● **Exercise description**: Only a number is expected: how many lines in the entries that follow contain the word "feature"?

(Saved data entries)
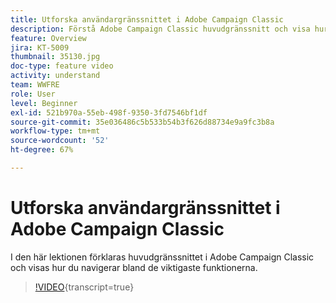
 ```yaml
---
title: Utforska användargränssnittet i Adobe Campaign Classic
description: Förstå Adobe Campaign Classic huvudgränssnitt och visa hur du navigerar i huvudfunktionerna.
feature: Overview
jira: KT-5009
thumbnail: 35130.jpg
doc-type: feature video
activity: understand
team: WWFRE
role: User
level: Beginner
exl-id: 521b970a-55eb-498f-9350-3fd7546bf1df
source-git-commit: 35e036486c5b533b54b3f626d88734e9a9fc3b8a
workflow-type: tm+mt
source-wordcount: '52'
ht-degree: 67%

---
```


# Utforska användargränssnittet i Adobe Campaign Classic

I den här lektionen förklaras huvudgränssnittet i Adobe Campaign Classic och visas hur du navigerar bland de viktigaste funktionerna.

>[!VIDEO](https://video.tv.adobe.com/v/35130?quality=12&learn=on){transcript=true}
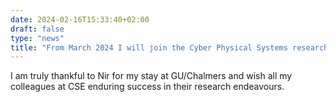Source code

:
 ```yaml
---
date: 2024-02-16T15:33:40+02:00
draft: false
type: "news"
title: "From March 2024 I will join the Cyber Physical Systems research unit at TU Wien, Vienna, Austria."
---
```


I am truly thankful to Nir for my stay at GU/Chalmers and wish all my colleagues at CSE enduring success in their research endeavours.

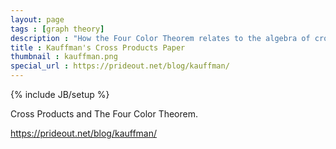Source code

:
 ```yaml
---
layout: page
tags : [graph theory]
description : "How the Four Color Theorem relates to the algebra of cross products."
title : Kauffman's Cross Products Paper
thumbnail : kauffman.png
special_url : https://prideout.net/blog/kauffman/
---
```

{% include JB/setup %}

Cross Products and The Four Color Theorem.

https://prideout.net/blog/kauffman/
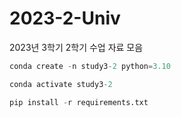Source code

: # 2023-2-Univ

2023년 3학기 2학기 수업 자료 모음

```python
conda create -n study3-2 python=3.10
```

```python
conda activate study3-2
```

```python
pip install -r requirements.txt
```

● **Task answer**: 2